I’d like to explore the use of
inverse probability weights
because there are so few essays
with scores at the highest and lowest levels. When survey respondents
have different probabilities of selection, (inverse) probability weights
help reduce bias in the results.
I am making us of metaprogramming techniques to pass text vector column names into the formula and case weights functions to re-use them for each metric.

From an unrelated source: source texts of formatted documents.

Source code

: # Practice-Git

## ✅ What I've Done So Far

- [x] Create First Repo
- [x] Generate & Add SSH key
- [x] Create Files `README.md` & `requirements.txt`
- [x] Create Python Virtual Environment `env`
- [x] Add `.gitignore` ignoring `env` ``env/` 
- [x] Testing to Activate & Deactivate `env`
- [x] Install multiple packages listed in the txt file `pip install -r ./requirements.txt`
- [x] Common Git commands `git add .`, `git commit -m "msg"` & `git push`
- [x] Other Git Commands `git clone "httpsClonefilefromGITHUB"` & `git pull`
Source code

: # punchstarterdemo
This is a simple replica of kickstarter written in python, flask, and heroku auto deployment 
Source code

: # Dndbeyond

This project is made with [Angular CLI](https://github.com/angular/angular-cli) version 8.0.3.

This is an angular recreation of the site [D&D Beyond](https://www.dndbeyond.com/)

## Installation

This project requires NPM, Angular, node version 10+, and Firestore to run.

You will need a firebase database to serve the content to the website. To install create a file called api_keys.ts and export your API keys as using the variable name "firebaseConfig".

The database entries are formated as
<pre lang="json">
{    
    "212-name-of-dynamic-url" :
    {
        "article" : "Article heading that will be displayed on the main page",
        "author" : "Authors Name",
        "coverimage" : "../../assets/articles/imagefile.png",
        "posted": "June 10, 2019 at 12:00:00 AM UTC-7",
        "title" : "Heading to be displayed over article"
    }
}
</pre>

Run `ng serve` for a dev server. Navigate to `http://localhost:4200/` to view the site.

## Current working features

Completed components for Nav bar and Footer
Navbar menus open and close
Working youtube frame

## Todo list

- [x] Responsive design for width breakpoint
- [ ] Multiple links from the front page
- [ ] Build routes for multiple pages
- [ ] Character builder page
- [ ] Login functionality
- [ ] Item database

case_weight_builder <- function(data, outcome) {
data %>%
inner_join(
data %>%
count(.data[[outcome]],
name = "case_wts"),
by = glue::glue("{ outcome }")
) %>%
mutate(case_wts = importance_weights(max(case_wts) / case_wts))
}
recipe_builder <- function(outcome = "cohesion",
predictor = "full_text",
sentiments = "dictionary_words"){
rec <- recipe(formula(glue::glue("{ outcome } ~ { predictor } + { sentiments } + case_wts")),
data = train_essays_sentiment %>%
case_weight_builder(outcome)
) %>%
step_textfeature(full_text,
keep_original_cols = TRUE) %>%
step_rename_at(
starts_with("textfeature_"),
fn = ~ gsub("textfeature_full_text_", "", .)
) %>%
step_mutate(nonwords = n_uq_words - dictionary_words ) %>%
#### cluster the essays by topic, generally
step_tokenize(full_text) %>%
step_lda(full_text,
num_topics = topics,
keep_original_cols = TRUE) %>%
step_tfidf(full_text) %>%
step_clean_names(all_predictors()) %>%
#### remove columns that are super-sparse and unbalanced
step_nzv(all_predictors(), unique_cut = 9) %>%
step_normalize(all_numeric_predictors())
return(rec)
}
As mentioned above, the model specification is xgboost
for regression to predict a continuous outcome.
# finalize(mtry(),
# recipe_builder() |>
# prep() |>
# bake(new_data = NULL))
spec <-
boost_tree(
mtry = 70, # 75L
trees = 500L,
tree_depth = 9, # 6L
learn_rate = 0.01, # originally 0.1
min_n = 20, # 20L
loss_reduction = 0
) %>%
set_engine('xgboost') %>%
set_mode('regression')
# all_cores <- parallelly::availableCores(omit = 1)
# all_cores
#
# future::plan("multisession", workers = all_cores) # on Windows
We fit for cohesion
first and use case weights to adjust
for the frequency of occurrence of cohesion
. After looking
at variable importance (roughly the number of times a variable appears
in the trees) and residuals, we make our prediction on the submission
set essays and adding that column to the dataframe.
outcome <- outcomes[1]
train_df <- train_essays_sentiment %>%
case_weight_builder(outcome)
wf <- workflow(recipe_builder(outcome = outcome, sentiments = sentiments), spec) |>
add_case_weights(case_wts)
#
#folds <- vfold_cv(train_df, strata = !!outcome)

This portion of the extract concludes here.